4/19/2010
JOHN O'MALLEY
Post-Tribune
Bailey Beckham glanced at the proposed event participants sheet two days before her track meet and couldn't believe her eyes.
Her seventh-grade coach at Taft Middle School, Sharron Hilliard, had written her name in to compete in the 400-meter run.
"I wasn't a 400 runner and had no intentions of being a 400 runner, but my coach needed girls in the event so she put me in that race," said Beckham, now a freshman competing at Crown Point for coach Lindsay Hattendorf.
"I was really nervous because I had never ran that race. My coach just threw me in there to see what I could do."
Beckham was used to running the 100 and 200 dashes, and maybe a relay.
She was so worried about competing in the 400, she could barely sleep for two nights.
She went to the track with her mother (Jill) in her spare time and practiced running the 400. She wanted to make sure she was as prepared as she could possibly be to run the 400 for the first time.
Beckham not only ran the race well, she won.
"Ever since that day, I've been focusing on the 400," she said. "It's a really tough race, but I like it, because it's fun. I still get nervous before the 400 and I still don't really know why. I guess it's because it's the race I know the best, and I just try to do what I know best."
Beckham, an honor roll student in advanced placement classes, has turned plenty of heads on the track already this season.
In a Duneland Athletic Conference meet last week against Valparaiso and Merrillville, she ran the 400 in 60.78, narrowly finishing second to Vikings' star, Blaney Keough.
The time is impressive when you consider she was running in the wind tunnel created off I-65.
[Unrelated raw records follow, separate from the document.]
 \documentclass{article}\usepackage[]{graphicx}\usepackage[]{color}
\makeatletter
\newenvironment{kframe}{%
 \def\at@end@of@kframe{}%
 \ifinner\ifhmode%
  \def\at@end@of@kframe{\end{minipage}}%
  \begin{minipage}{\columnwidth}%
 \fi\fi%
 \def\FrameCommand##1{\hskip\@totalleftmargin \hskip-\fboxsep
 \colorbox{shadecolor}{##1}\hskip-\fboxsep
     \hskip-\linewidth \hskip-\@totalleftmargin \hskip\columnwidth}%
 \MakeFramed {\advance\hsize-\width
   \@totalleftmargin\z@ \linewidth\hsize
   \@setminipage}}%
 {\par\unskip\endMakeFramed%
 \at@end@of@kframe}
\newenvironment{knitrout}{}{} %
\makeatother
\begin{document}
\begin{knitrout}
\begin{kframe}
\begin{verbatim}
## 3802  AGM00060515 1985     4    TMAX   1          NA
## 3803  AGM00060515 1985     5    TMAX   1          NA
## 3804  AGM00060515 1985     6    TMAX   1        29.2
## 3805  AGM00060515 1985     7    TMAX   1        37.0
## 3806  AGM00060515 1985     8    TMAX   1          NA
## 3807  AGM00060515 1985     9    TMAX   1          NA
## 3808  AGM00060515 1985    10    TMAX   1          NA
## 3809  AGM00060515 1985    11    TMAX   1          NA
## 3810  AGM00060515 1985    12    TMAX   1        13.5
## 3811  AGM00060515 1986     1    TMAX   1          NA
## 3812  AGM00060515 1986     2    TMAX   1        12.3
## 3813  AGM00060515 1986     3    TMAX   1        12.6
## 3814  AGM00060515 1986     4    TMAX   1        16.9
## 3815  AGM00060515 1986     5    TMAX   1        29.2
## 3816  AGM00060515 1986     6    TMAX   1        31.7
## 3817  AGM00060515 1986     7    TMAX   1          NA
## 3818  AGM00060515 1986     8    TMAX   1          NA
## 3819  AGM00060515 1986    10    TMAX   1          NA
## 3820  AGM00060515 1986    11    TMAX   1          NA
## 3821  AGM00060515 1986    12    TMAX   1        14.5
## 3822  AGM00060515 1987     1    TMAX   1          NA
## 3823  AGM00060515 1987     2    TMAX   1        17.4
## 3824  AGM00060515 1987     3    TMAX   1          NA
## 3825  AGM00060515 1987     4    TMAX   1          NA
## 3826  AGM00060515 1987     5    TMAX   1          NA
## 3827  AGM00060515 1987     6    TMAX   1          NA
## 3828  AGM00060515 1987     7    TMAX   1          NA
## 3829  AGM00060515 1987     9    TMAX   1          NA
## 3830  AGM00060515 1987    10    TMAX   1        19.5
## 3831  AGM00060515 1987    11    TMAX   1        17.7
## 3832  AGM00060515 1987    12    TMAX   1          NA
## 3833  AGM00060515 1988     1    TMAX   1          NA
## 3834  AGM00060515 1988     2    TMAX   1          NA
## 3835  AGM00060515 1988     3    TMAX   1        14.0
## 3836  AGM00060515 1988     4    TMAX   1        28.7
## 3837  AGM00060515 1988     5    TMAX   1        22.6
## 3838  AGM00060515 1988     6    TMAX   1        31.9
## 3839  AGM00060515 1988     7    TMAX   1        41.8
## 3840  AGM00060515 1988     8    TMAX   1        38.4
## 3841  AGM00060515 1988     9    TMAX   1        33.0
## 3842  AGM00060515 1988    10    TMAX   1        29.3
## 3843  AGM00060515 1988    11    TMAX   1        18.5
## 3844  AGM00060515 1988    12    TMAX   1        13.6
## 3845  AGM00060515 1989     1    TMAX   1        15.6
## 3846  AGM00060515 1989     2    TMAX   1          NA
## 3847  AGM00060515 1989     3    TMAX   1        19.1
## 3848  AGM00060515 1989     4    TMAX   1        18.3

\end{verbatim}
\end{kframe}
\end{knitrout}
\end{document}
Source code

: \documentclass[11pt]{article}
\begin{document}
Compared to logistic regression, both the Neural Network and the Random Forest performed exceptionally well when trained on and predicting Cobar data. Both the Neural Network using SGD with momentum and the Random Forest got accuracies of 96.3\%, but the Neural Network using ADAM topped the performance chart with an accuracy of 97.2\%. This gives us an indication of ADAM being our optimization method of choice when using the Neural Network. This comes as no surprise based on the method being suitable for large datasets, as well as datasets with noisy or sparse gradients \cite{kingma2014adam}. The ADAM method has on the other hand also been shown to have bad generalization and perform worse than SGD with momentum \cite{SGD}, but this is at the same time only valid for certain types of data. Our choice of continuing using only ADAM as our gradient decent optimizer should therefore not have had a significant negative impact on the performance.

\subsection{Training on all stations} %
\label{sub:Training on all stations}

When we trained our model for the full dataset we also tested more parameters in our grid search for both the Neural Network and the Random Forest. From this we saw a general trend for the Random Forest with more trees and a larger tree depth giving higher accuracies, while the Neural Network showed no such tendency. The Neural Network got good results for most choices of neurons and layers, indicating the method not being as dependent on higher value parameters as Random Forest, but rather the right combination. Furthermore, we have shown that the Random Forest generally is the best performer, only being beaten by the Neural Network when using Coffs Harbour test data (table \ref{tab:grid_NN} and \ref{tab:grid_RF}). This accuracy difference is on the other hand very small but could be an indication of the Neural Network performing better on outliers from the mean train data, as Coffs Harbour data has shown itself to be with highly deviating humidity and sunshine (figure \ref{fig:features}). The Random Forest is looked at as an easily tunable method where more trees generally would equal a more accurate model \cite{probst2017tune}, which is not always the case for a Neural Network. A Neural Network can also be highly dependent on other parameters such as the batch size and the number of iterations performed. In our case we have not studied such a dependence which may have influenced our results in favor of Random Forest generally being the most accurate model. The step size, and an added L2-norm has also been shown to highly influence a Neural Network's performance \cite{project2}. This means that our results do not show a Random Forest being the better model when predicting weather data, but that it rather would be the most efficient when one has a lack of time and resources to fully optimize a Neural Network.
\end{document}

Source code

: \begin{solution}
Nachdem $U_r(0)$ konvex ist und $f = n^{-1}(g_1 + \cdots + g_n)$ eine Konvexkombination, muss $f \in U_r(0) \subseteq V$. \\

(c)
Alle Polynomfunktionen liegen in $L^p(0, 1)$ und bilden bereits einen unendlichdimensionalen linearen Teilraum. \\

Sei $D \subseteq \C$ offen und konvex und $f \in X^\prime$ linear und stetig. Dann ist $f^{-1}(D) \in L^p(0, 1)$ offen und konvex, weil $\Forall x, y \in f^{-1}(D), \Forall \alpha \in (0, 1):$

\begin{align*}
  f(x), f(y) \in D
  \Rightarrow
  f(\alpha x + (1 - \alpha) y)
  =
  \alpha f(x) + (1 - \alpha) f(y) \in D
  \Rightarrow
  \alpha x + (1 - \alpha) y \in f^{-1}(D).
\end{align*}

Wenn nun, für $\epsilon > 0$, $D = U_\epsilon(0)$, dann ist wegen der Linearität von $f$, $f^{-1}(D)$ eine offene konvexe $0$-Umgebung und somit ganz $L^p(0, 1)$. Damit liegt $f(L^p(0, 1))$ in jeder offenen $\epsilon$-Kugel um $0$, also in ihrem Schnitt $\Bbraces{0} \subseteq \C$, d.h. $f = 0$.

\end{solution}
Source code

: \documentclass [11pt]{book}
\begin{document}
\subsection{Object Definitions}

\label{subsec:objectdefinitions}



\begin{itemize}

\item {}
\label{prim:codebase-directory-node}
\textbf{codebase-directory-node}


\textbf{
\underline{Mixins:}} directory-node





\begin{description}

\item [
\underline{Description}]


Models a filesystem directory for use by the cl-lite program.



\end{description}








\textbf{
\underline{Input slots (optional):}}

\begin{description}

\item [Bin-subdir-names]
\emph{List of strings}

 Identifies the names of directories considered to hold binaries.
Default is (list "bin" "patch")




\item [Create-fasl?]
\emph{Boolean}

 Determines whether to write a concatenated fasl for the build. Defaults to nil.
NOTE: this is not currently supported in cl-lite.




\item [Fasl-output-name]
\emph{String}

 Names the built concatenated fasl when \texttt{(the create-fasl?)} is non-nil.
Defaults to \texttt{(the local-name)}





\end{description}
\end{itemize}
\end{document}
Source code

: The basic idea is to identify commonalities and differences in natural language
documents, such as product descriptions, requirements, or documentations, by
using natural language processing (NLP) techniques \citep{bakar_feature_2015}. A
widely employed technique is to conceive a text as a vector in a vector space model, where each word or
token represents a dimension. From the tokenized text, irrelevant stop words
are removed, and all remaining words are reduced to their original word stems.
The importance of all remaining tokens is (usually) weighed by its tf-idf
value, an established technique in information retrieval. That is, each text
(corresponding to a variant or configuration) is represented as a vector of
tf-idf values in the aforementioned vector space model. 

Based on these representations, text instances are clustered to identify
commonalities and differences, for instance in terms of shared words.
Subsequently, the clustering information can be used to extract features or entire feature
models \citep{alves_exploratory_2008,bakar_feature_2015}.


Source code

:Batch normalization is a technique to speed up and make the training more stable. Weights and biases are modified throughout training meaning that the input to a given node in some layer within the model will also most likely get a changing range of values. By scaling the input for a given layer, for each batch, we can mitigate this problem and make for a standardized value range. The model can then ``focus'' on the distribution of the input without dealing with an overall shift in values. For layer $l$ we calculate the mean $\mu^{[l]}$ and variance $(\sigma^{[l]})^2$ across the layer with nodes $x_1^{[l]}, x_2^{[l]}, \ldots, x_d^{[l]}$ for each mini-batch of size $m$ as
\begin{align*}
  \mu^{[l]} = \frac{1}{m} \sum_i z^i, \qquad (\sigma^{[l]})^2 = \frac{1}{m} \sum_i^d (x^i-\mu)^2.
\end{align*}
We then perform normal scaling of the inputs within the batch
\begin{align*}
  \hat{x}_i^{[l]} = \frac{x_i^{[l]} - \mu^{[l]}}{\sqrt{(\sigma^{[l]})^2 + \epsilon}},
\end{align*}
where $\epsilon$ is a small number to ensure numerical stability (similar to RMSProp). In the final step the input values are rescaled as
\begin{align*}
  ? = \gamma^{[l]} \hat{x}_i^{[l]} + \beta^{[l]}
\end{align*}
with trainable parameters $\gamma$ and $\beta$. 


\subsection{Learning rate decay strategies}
"I'm thinking, if the weather permits, where it's not windy, who knows what she can do," Hattendorf said. "She's a freshman and just learning everything, but if everything goes right, I don't see any reason she couldn't run a 58, or 59."
Beckham placed fifth out of 24 competitors in the 400 (61.0) and also helped the 'Dogs to a fifth-place finish in the 1,600 relay at the prestigious Lawrence North Midwest Invitational Saturday.
Crown Point's 1,600 relay team, with Beckham as the anchor, could eventually be good enough to qualify for the state meet.
"Bailey's efficient and has a great work ethic," Hattendorf said.
"She's young and still developing, but talented. She's going to keep getting better and improving. She's a competitor. Day in, and day out, she evaluates herself after she runs. She comprehends and absorbs everything. She definitely wants to get better.
"She's transitioned from middle school very well and she's exceeded my expectations, which is great."
Beckham said her aunt, Merrillville Assistant Athletic Director Amy Beckham, is one of the many relatives and friends who support her.
"She's always encouraged me and been with me all the time," Bailey said. "She tells me to always go for my best. She's always told me that it's me against the clock, so go for your personal best. I follow that advice all the time."